Melita Westerlund gives shape to fantastic visions
Stop by Bar Harbor artist Melita Westerlund’s warehouse studio and you will find her wearing industrial protective gear and wielding industrial power tools. The final results of her work are far from industrial, though.
Westerlund’s bright abstract sculptures in aluminum, steel, bronze, and stone, occasionally combined with woodwork, range in style from voluptuous to precisely linear, and in size from tabletop pieces to room-sized public commissions and kinetic works for indoor and outdoor sites. She periodically shifts gears to create hand-cast paper or three-dimensional fiber art pulped and dyed to work like clay. Her motifs are reminiscent, in turn, of Henri Matisse’s paper cutouts, Alberto Giacometti’s attenuated sculptures, and African tribal masks—bursts of color and celebrations of free-flowing forms.
When she creates one of her signature aluminum sculptures she gears up in steel-toed boots, canvas jacket and pants, leather gloves, and a welder’s helmet and ear protectors layered over a knitted Lapp cap whose patterns reflect her native Finnish love of color. And she wields a powered metal saw that can screech through thick aluminum sheets.
As piles of metal filings accumulate on the floor, she cuts sinuous shapes—like petals, or folds of flesh, or giant mushrooms. Recently she was working on a six-foot sculpture. Strategically flexed, hole-punched, bolted, and painted in “park green” and “ocean blue,” the work manifested Westerlund’s twin drives to struggle with the elements of sculpture and transform them organically into bold constructions that are surprising and playful—“a little bit crazy and a little bit passionate,” she said.
“There’s something about the tension in physical involvement,” she said. “I like struggling with the elements, struggling to hold different things together.”
For more than two decades, Westerlund has worked in a studio in an enormous 19th century brick warehouse that was once an electric power plant.

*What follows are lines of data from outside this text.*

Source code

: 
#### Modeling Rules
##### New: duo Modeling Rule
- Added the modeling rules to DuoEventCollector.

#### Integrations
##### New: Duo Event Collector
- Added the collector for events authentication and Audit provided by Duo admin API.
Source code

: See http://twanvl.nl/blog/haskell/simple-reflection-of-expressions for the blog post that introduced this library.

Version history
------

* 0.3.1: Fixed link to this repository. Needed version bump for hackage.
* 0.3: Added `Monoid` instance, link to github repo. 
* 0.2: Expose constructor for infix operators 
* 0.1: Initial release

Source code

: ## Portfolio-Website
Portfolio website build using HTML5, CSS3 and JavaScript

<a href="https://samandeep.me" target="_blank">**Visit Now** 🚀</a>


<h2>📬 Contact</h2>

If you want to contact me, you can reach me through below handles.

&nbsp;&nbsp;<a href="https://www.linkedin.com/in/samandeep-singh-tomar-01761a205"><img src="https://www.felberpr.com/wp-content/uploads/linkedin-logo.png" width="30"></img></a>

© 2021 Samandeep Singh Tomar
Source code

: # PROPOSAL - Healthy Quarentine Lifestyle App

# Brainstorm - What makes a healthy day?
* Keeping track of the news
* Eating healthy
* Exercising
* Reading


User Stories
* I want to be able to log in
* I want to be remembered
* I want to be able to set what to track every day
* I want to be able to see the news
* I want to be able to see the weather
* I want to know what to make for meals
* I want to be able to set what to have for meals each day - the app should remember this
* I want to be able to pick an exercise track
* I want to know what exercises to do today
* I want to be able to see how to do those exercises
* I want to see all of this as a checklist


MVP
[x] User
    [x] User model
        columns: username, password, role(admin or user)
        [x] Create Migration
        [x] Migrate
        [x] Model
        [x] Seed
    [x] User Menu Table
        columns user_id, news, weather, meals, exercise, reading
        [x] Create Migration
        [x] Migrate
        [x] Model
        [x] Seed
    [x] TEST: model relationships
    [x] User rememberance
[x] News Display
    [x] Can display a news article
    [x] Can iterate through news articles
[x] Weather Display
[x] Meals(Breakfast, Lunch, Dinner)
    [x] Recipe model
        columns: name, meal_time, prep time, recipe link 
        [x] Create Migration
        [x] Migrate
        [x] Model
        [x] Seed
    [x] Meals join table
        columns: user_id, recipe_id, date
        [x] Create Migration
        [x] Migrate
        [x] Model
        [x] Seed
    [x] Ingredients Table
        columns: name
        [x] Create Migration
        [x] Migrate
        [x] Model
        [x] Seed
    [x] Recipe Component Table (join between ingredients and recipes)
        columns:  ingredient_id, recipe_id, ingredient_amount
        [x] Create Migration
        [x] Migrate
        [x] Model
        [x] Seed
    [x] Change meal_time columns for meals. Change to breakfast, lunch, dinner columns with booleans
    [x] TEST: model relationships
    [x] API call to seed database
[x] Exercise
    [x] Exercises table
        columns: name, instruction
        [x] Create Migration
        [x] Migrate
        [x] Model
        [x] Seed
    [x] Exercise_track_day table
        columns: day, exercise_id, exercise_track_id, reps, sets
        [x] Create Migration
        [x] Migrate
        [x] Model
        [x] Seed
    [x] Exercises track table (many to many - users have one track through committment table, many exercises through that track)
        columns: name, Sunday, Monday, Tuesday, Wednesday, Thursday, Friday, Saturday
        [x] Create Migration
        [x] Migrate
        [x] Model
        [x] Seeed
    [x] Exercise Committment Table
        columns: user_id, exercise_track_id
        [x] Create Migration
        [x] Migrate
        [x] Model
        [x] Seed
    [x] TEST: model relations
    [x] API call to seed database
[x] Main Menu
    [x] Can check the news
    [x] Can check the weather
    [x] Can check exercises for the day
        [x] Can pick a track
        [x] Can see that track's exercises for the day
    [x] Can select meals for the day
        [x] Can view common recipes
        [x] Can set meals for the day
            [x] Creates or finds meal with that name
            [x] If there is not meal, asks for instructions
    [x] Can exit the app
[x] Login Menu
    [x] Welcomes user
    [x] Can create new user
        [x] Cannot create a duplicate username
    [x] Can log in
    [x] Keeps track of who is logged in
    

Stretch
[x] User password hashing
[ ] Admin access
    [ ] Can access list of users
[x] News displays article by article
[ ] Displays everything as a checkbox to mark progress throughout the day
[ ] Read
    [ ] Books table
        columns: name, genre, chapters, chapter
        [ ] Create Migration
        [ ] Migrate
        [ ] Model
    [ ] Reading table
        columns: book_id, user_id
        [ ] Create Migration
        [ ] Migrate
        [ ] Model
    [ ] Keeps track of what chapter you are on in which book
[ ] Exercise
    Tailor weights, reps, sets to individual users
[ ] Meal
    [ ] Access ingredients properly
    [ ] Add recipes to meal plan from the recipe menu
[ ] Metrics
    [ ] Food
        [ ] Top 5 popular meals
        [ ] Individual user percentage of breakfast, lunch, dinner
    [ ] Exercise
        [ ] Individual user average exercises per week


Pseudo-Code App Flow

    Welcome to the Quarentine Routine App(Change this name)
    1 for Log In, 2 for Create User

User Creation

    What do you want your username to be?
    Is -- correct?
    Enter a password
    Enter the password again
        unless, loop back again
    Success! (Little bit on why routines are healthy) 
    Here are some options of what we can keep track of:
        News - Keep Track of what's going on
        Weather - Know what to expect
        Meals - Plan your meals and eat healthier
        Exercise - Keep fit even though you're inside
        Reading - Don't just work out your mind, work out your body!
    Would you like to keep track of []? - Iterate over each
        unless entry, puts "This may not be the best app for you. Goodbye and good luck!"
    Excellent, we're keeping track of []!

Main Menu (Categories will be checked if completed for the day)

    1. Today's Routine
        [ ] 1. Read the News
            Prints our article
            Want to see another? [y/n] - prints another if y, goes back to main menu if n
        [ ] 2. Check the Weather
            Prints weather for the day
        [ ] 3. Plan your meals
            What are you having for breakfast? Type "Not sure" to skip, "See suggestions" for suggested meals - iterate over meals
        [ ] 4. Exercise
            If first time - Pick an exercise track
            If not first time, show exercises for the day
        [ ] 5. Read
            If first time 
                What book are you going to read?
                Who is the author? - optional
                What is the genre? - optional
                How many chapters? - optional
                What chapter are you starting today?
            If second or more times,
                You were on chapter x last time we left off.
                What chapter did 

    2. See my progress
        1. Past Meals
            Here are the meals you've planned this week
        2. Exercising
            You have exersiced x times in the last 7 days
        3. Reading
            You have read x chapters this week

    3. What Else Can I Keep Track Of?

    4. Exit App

The cavernous space is packed wall-to-ceiling with hand tools, power equipment, raw sheets of metal, palettes of fiber, buckets of dye, paints, finishes, come-alongs, welding masks, fire extinguishers, clamps, fastenings, stacks of lumber, and artwork in various stages of completion.
One of her favorite tools is a plasma cutter.
“It burns into steel and creates these very linear forms,” she said. “It’s like drawing in steel.”
Westerlund’s sensibility is rooted in the traditional arts of her native Finland and extended stays in Kenya. But her lively repertoire is muscular, a take-no-prisoners approach that molds materials to a fantastical vision.
Born and raised in Helsinki, Finland, she grew up with an affinity for bright colors, an antidote to the country’s long, dark winters. As a child, she began to feel that art had special meaning for her, as she discovered art with her sister, also an artist.
“I remember going to museums with her, in Helsinki, when we were maybe 14 years old, and discovering these amazing Finnish artists. At the time, we didn’t know much about American art until the art magazines started to come from America to Europe. That opened up the doors to influence from outside art.”
They were particularly attracted to the subjective emotionalism and experimentation of early-twentieth-century French expressionism. But one of their most powerful influences was their mother, who is now in her 90s and lives in Helsinki.
“She was a stay-at-home mom for a long time, but she could have been a really wonderful artist if she had grown up in a different period,” said Westerlund. “She grew up during the war and didn’t have the opportunity to do anything nontraditional. But she was very creative in sewing and knitting and making things for the home. She has an amazing sense of color and design.”
Westerlund traveled to Tunisia to study painting and drawing at L’Ecole Des Beaux Arts, then returned to Helsinki to attend the Free Art School. Eventually, she and a friend, deciding it was time to study elsewhere, hitchhiked to Barcelona. It was the early 1970s and they were teens, happy to crash in an apartment belonging to the parents of a new friend and to accept canvas and paints from another new friend. When they ran out of money, they returned to Helsinki, where Westerlund enrolled in the University of Arts and Design to study design.
Figurative studies, as opposed to abstract studies, was the only option at the time.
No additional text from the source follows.